Monday, July 23, 2012

Choosing An Online Class Hub: The Beautiful Ones

This is part four of a (I'm sure now) five part series on choosing a class internet hub. My objectives for an online class presence are:

1) Parents should see the class website as an intuitive and easy place to find, retrieve, and review information on class events and learning.
2) Students should want to come to the virtual space to explore on their own.
3) Parents should want to come to the virtual space to explore on their own.
4) The online space should be extension of the classroom where we can come together to discuss ideas, offer and seek help, and expand our understanding.

For the past couple of posts I've raged against functional online sites and management systems that lend themselves to poor design and ugly interfaces.

To be clear, this is what I don't want my internet hub to look like:
Attack Of The Pixelated Clipart!

This time I'll briefly look at a couple of website creators that make beautiful pages. Although there are more, I'll be looking at Weebly and Wix. I originally wanted to comment on Yola and Zoho too. But I did not find them as impressive as either Weebly or Wix for various reasons, and this post was getting too big so I'll save those for another day.

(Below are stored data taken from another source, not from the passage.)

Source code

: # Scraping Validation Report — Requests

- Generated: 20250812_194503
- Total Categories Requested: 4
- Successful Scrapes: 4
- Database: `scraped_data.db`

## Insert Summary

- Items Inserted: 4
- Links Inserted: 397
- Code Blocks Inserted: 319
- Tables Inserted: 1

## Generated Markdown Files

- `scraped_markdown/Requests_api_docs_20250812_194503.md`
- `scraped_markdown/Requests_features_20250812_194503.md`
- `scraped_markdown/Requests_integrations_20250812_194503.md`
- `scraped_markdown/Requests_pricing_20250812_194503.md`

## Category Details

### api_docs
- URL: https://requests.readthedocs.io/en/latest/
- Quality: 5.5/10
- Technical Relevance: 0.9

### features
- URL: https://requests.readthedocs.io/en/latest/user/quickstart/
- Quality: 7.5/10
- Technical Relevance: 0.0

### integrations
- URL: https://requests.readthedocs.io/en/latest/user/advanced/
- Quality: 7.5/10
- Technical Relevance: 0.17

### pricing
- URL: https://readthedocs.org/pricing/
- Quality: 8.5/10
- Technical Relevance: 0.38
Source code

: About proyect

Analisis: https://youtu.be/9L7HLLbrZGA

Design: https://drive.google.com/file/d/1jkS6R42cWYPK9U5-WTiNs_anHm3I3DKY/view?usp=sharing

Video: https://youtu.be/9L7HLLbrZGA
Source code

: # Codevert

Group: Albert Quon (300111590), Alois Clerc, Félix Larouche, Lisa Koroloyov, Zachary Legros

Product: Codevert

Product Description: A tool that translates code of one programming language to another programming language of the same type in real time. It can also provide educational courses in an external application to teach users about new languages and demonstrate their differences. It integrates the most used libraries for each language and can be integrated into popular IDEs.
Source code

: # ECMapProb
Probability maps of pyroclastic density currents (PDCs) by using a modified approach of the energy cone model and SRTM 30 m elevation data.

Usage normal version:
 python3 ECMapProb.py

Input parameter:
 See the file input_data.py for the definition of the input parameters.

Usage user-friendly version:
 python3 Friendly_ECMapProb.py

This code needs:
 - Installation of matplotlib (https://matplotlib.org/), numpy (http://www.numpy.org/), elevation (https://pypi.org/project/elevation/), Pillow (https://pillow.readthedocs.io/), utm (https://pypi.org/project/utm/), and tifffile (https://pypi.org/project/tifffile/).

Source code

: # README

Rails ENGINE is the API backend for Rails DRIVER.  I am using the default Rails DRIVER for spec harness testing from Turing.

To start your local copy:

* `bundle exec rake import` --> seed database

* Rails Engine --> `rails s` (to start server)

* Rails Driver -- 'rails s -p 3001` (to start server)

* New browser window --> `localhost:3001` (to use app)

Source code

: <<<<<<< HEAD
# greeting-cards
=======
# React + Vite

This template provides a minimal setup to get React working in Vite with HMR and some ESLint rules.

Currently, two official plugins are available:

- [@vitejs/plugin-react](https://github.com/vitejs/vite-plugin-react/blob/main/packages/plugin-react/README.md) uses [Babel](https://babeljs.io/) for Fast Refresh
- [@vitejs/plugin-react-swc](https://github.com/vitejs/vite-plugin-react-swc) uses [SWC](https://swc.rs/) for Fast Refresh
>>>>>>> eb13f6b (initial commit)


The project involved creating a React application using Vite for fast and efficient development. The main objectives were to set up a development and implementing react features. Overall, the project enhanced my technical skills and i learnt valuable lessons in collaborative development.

I chose Weebly as the host for my class website this year. But it's not an all-in-one solution with me, so I'm using it in conjunction with Edmodo (which I'll talk about in my next post).

What I Like 
Weebly was featured as one of Time's 50 best websites in 2007, so it has been around at least that long. It's probably the easiest web site builder to use. It uses drag and drop widgets, so adding and rearranging content is easy. It also has a lot of templates, several of which are really appealing. I chose Weebly as my class website for this year, and stylistically, one of my favorite things is the flow of the drop down menus that let you navigate through the different pages. 
My Website in Weebly

Pages can either be web pages or blog pages, so I have the freedom of making, say, the homework page a blog page, which fits that content much better than a traditional web page. I've had no issues with adding or embedding content. It also seems faster than a lot of website builders, which is important in a country with limited bandwidth and slow connections.
It's not the most beautiful site builder, but the reason why I chose it as my class site is because I can have student accounts, each with their own website, with my free account. I used Posterous last year for student e-portfolios, but I'm trying to simplify things for the children this year, and since Posterous has been purchased by Twitter, I'm not sure what their plans are. Weebly allows me to have a class website, but also gives my 40 accounts for my students, so that everything is under a nice umbrella.
Just Like In Resident Evil

Weebly easily and gracefully handles my first, second, and third objectives. And since it's so simple to use, my other consideration was that I could teach other teachers who have never built a website how to use it, and they wouldn't give up in frustration. There's still a fourth objective to consider though. I'm using Edmodo to handle that one. Stay tuned.

What's Disappointing
Although Weebly is free, it might be tough to use it as e-portfolios for your students on a long term basis unless you upgrade. You get 40 free student accounts, which is great. But each account after that is $1.00. That's not that big of a deal, unless you want your kids to continue to have an e-portfolio as they continue their learning.  That's when it starts getting expensive quickly.
The free account only allows each student to create 5 pages total. That can quickly become a bottleneck.

What I Like 
Wix is, in a word, gorgeous. Which is a bit surprising since their mascot is so terrible. They have the best website templates and they have a lot of variety. It's converted to HTML5 recently and so it works on iPads and has some really pretty effects. If I wanted to develop a stand alone class website, and wasn't thinking about student portfolios, this is where I would make it. In fact, I am using it for my own e-portfolio.
My Website in Wix

What's Disappointing
Wix has an annoying little habit that I haven't figured out how to turn off or make less distracting. Whenever I want to edit a widget- a text box, or image, or html box, or anything- an often pointless, giant gray rectangle pops up giving me options. Here all I want to do is edit the "/social studies" text box. I should be able to click on it and manipulate it directly. Instead, this happens:
Get Out Of My Way, Ye Box Of Gray!

The button in the giant gray box says "edit text." If I click on it, I can edit the text. I hate this level of bureaucracy. If wix wasn't so dang pretty, I wouldn't put up with it. 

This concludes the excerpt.